Provided records:
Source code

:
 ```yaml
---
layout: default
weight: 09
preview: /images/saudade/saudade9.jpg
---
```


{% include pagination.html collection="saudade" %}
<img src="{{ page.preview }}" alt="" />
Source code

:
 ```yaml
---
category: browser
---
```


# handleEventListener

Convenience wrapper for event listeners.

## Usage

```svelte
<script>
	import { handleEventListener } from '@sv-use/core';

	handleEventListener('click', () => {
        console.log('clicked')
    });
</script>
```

Your task: All the lines above should be written out once more, exactly.

The answer:
Source code

:
 ```yaml
---
layout: default
weight: 09
preview: /images/saudade/saudade9.jpg
---
```


{% include pagination.html collection="saudade" %}
<img src="{{ page.preview }}" alt="" />
Source code

:
 ```yaml
---
category: browser
---
```


# handleEventListener

Convenience wrapper for event listeners.

## Usage

```svelte
<script>
	import { handleEventListener } from '@sv-use/core';

	handleEventListener('click', () => {
        console.log('clicked')
    });
</script>
```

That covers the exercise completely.